I practice herbal medicine using small doses, which is not unknown in the whole history of herbal medicine. I also look for the “essence”; how to understand the entire pattern, the wholeness of the herb and the process in the person. In fact, that is what I think is missing in modern herbal medicine and naturopathy sometimes, because it’s looking at chemistry and reductionism down to the particle, rather than the whole process. It’s not like the old days, where, for example, you had ‘liver problems’ because of malaria, but nowadays we have ‘gastric problems’ because of the toxins in foods. So you could say, stomach problems/ GI problems, and in modern medicine you’d have a ‘gastroenterologist’ dealing with the specific complaint. As a herbalist, you have to train yourself to see the entire pattern – which is a more intuitive approach. Herbs come straight out of nature to deal with these processes – ie: they deal with too hot, too cold, too light, etc., they accommodate and address those conditions.
So that’s what we should be doing, building on the folk history and, from that, build on scientific understanding. I have naturally thought this way, although my upbringing was a little different. When I was an infant, we moved to a very isolated Native American reservation in southern Florida and they didn’t speak English as their first language. Although I didn’t learn to talk until after we left, I could understand the people and got a different set of insights and references than from western culture. That’s why I think it is so easy for me to eschew western science and go off in the old intuitive fashion. Later, I got my Master’s degree from the University of Wales, and that helped me understand and appreciate science in those days – being able to read papers and work from folk medicine to (scientific) papers.
Q. In your work, you talk a lot about tissue state and that is something that is rarely mentioned now. Why should herbalists stay connected to that?
Well, it’s about energetics, and it’s the more modern terminology on energetics. If you go to a neurology textbook you will see all those ‘tissue states’. You will have incitation or irritation; that’s overstimulation. Then we have depression, meaning under-stimulation, not mental depression. Then we have relaxation: these are actual medical terms. If you were examining people, you would write their physiology or neurological terms. Then there’s constriction, but I’d say tension, nervous atrophy and torpor (this doesn’t always appear in textbooks). That’s really stagnation, it’s a little different from relaxation. So, we have 6 tissue states, and they correspond fairly well to old Greek medicine, being: hot, cold, damp, dry.

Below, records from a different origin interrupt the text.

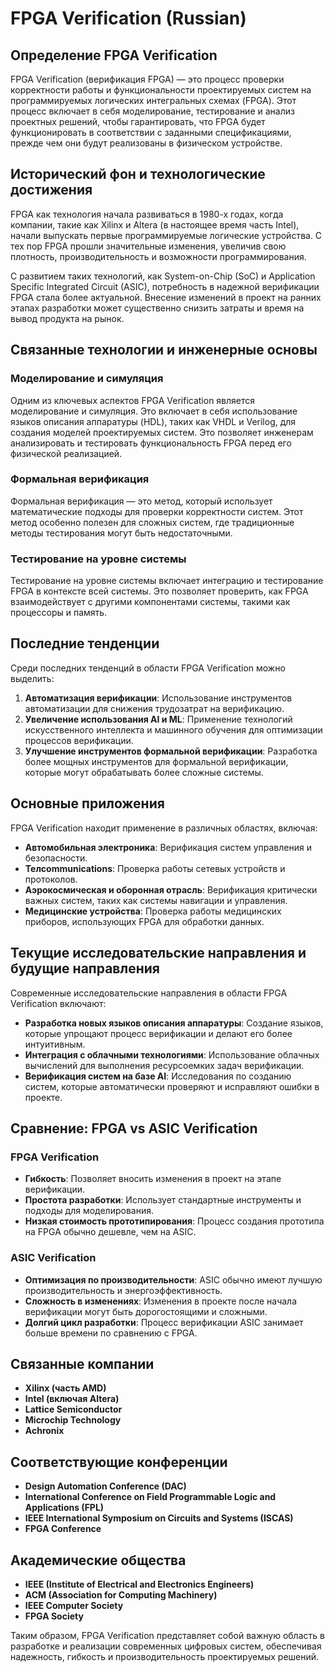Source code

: # FPGA Verification (Russian)

## Определение FPGA Verification

FPGA Verification (верификация FPGA) — это процесс проверки корректности работы и функциональности проектируемых систем на программируемых логических интегральных схемах (FPGA). Этот процесс включает в себя моделирование, тестирование и анализ проектных решений, чтобы гарантировать, что FPGA будет функционировать в соответствии с заданными спецификациями, прежде чем они будут реализованы в физическом устройстве.

## Исторический фон и технологические достижения

FPGA как технология начала развиваться в 1980-х годах, когда компании, такие как Xilinx и Altera (в настоящее время часть Intel), начали выпускать первые программируемые логические устройства. С тех пор FPGA прошли значительные изменения, увеличив свою плотность, производительность и возможности программирования. 

С развитием таких технологий, как System-on-Chip (SoC) и Application Specific Integrated Circuit (ASIC), потребность в надежной верификации FPGA стала более актуальной. Внесение изменений в проект на ранних этапах разработки может существенно снизить затраты и время на вывод продукта на рынок.

## Связанные технологии и инженерные основы

### Моделирование и симуляция

Одним из ключевых аспектов FPGA Verification является моделирование и симуляция. Это включает в себя использование языков описания аппаратуры (HDL), таких как VHDL и Verilog, для создания моделей проектируемых систем. Это позволяет инженерам анализировать и тестировать функциональность FPGA перед его физической реализацией.

### Формальная верификация

Формальная верификация — это метод, который использует математические подходы для проверки корректности систем. Этот метод особенно полезен для сложных систем, где традиционные методы тестирования могут быть недостаточными.

### Тестирование на уровне системы

Тестирование на уровне системы включает интеграцию и тестирование FPGA в контексте всей системы. Это позволяет проверить, как FPGA взаимодействует с другими компонентами системы, такими как процессоры и память.

## Последние тенденции

Среди последних тенденций в области FPGA Verification можно выделить:

1. **Автоматизация верификации**: Использование инструментов автоматизации для снижения трудозатрат на верификацию.
2. **Увеличение использования AI и ML**: Применение технологий искусственного интеллекта и машинного обучения для оптимизации процессов верификации.
3. **Улучшение инструментов формальной верификации**: Разработка более мощных инструментов для формальной верификации, которые могут обрабатывать более сложные системы.

## Основные приложения

FPGA Verification находит применение в различных областях, включая:

- **Автомобильная электроника**: Верификация систем управления и безопасности.
- **Телcommunications**: Проверка работы сетевых устройств и протоколов.
- **Аэрокосмическая и оборонная отрасль**: Верификация критически важных систем, таких как системы навигации и управления.
- **Медицинские устройства**: Проверка работы медицинских приборов, использующих FPGA для обработки данных.

## Текущие исследовательские направления и будущие направления

Современные исследовательские направления в области FPGA Verification включают:

- **Разработка новых языков описания аппаратуры**: Создание языков, которые упрощают процесс верификации и делают его более интуитивным.
- **Интеграция с облачными технологиями**: Использование облачных вычислений для выполнения ресурсоемких задач верификации.
- **Верификация систем на базе AI**: Исследования по созданию систем, которые автоматически проверяют и исправляют ошибки в проекте.

## Сравнение: FPGA vs ASIC Verification

### FPGA Verification

- **Гибкость**: Позволяет вносить изменения в проект на этапе верификации.
- **Простота разработки**: Использует стандартные инструменты и подходы для моделирования.
- **Низкая стоимость прототипирования**: Процесс создания прототипа на FPGA обычно дешевле, чем на ASIC.

### ASIC Verification

- **Оптимизация по производительности**: ASIC обычно имеют лучшую производительность и энергоэффективность.
- **Сложность в изменениях**: Изменения в проекте после начала верификации могут быть дорогостоящими и сложными.
- **Долгий цикл разработки**: Процесс верификации ASIC занимает больше времени по сравнению с FPGA.

## Связанные компании

- **Xilinx (часть AMD)**
- **Intel (включая Altera)**
- **Lattice Semiconductor**
- **Microchip Technology**
- **Achronix**

## Соответствующие конференции

- **Design Automation Conference (DAC)**
- **International Conference on Field Programmable Logic and Applications (FPL)**
- **IEEE International Symposium on Circuits and Systems (ISCAS)**
- **FPGA Conference**

## Академические общества

- **IEEE (Institute of Electrical and Electronics Engineers)**
- **ACM (Association for Computing Machinery)**
- **IEEE Computer Society**
- **FPGA Society**

Таким образом, FPGA Verification представляет собой важную область в разработке и реализации современных цифровых систем, обеспечивая надежность, гибкость и производительность проектируемых решений.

Traditionally, energetics was accepted by everyone; Greek, Ayurvedic, Chinese, some Native Americans, and also in African medicine too. It’s about drawing on these traditions from different cultures that we find to be very universal. I would also say that there is spiritualism. Spirts causing the diseases. Then we have humoralism which is an energetic system, and then we have modern medicine, too – so it’s all part of a process.
Q. You are coming to speak at the ANP Summit. What will you be covering?
I want to cover some introductory ideas (energetics), but the main thing I will be covering is remedies for tissue states, and the great heritage gift of female reproductive remedies, known from the Native American people. There are about a dozen great female remedies from native America but I will be talking about other things like Rhemmina root and so on because there are some great (other) herbs I want to discuss, as well.
Q. What is your favourite Herb
Yarrow. It’s impossible not to love Yarrow. It’s a women’s remedy for heavy bleeding. It’s for cuts, wounds, fevers and colds. It has very strong control over the neurovascular system, so BOOM it can stop the bleeding in one area , and can spread the capillary blood out elsewhere in the body. It also has more complex internal uses, from GI irritation and lack of tone. It’s also good for fibroids. It’s one of the better fibroid remedies.